▶ _BRIEF_
Take from the material every line that contains the word "check".

▶ _TASK MATERIAL_
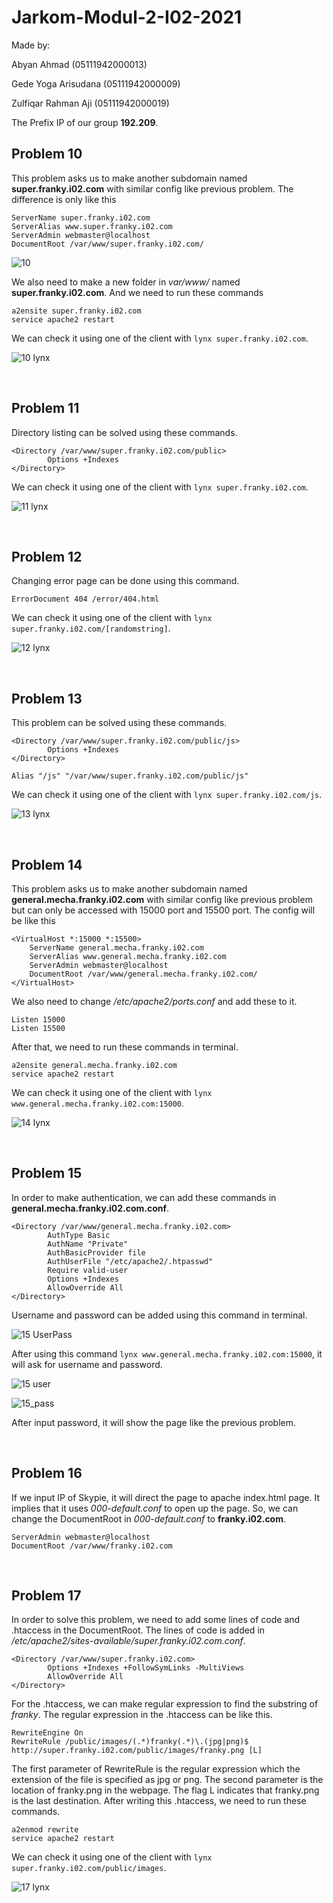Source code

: # Jarkom-Modul-2-I02-2021

Made by:

Abyan Ahmad (05111942000013)

Gede Yoga Arisudana (05111942000009)

Zulfiqar Rahman Aji (05111942000019)

The Prefix IP of our group **192.209**.

## Problem 10
This problem asks us to make another subdomain named **super.franky.i02.com** with similar config like previous problem. The difference is only like this

```
ServerName super.franky.i02.com
ServerAlias www.super.franky.i02.com
ServerAdmin webmaster@localhost
DocumentRoot /var/www/super.franky.i02.com/
```

![10](Screenshot/10to13.png)

We also need to make a new folder in _var/www/_ named **super.franky.i02.com**. And we need to run these commands

```
a2ensite super.franky.i02.com
service apache2 restart
```

We can check it using one of the client with `lynx super.franky.i02.com`.

![10 lynx](Screenshot/10_lynx.png)

<br>

## Problem 11
Directory listing can be solved using these commands.

```
<Directory /var/www/super.franky.i02.com/public>
        Options +Indexes
</Directory>
```

We can check it using one of the client with `lynx super.franky.i02.com`.

![11 lynx](Screenshot/11_lynx.png)

<br>

## Problem 12
Changing error page can be done using this command.

```
ErrorDocument 404 /error/404.html
```

We can check it using one of the client with `lynx super.franky.i02.com/[randomstring]`.

![12 lynx](Screenshot/12_lynx.png)

<br>

## Problem 13
This problem can be solved using these commands.

```
<Directory /var/www/super.franky.i02.com/public/js>
        Options +Indexes
</Directory>

Alias "/js" "/var/www/super.franky.i02.com/public/js"
```

We can check it using one of the client with `lynx super.franky.i02.com/js`.

![13 lynx](Screenshot/13_lynx.png)

<br>

## Problem 14
This problem asks us to make another subdomain named **general.mecha.franky.i02.com** with similar config like previous problem but can only be accessed with 15000 port and 15500 port. The config will be like this

```
<VirtualHost *:15000 *:15500>
    ServerName general.mecha.franky.i02.com
    ServerAlias www.general.mecha.franky.i02.com
    ServerAdmin webmaster@localhost
    DocumentRoot /var/www/general.mecha.franky.i02.com/
</VirtualHost>
```
We also need to change _/etc/apache2/ports.conf_ and add these to it.

```
Listen 15000
Listen 15500
```
After that, we need to run these commands in terminal.

```
a2ensite general.mecha.franky.i02.com
service apache2 restart
```
We can check it using one of the client with `lynx www.general.mecha.franky.i02.com:15000`.

![14 lynx](Screenshot/14_lynx.png)

<br>

## Problem 15
In order to make authentication, we can add these commands in **general.mecha.franky.i02.com.conf**.

```
<Directory /var/www/general.mecha.franky.i02.com>
        AuthType Basic
        AuthName "Private"
        AuthBasicProvider file
        AuthUserFile "/etc/apache2/.htpasswd"
        Require valid-user
        Options +Indexes
        AllowOverride All
</Directory>
```
Username and password can be added using this command in terminal.

![15 UserPass](Screenshot/15_userpass.png)

After using this command `lynx www.general.mecha.franky.i02.com:15000`, it will ask for username and password.

![15 user](Screenshot/15_user.png)

![15_pass](Screenshot/15_pass.png)

After input password, it will show the page like the previous problem.

<br>

## Problem 16
If we input IP of Skypie, it will direct the page to apache index.html page. It implies that it uses _000-default.conf_ to open up the page. So, we can change the DocumentRoot in _000-default.conf_ to **franky.i02.com**.

```
ServerAdmin webmaster@localhost
DocumentRoot /var/www/franky.i02.com
```

<br>

## Problem 17
In order to solve this problem, we need to add some lines of code and .htaccess in the DocumentRoot. The lines of code is added in _/etc/apache2/sites-available/super.franky.i02.com.conf_.

```
<Directory /var/www/super.franky.i02.com>
        Options +Indexes +FollowSymLinks -MultiViews
        AllowOverride All
</Directory>
```

For the .htaccess, we can make regular expression to find the substring of _franky_. The regular expression in the .htaccess can be like this.

```
RewriteEngine On
RewriteRule /public/images/(.*)franky(.*)\.(jpg|png)$ http://super.franky.i02.com/public/images/franky.png [L]
```
The first parameter of RewriteRule is the regular expression which the extension of the file is specified as jpg or png. The second parameter is the location of franky.png in the webpage. The flag L indicates that franky.png is the last destination. After writing this .htaccess, we need to run these commands.

```
a2enmod rewrite
service apache2 restart
```

We can check it using one of the client with `lynx super.franky.i02.com/public/images`.

![17 lynx](Screenshot/17_lynx.png)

▶ _ANSWER FOR THIS EXERCISE_
We can check it using one of the client with `lynx super.franky.i02.com`.
We can check it using one of the client with `lynx super.franky.i02.com`.
We can check it using one of the client with `lynx super.franky.i02.com/[randomstring]`.
We can check it using one of the client with `lynx super.franky.i02.com/js`.
We can check it using one of the client with `lynx www.general.mecha.franky.i02.com:15000`.
We can check it using one of the client with `lynx super.franky.i02.com/public/images`.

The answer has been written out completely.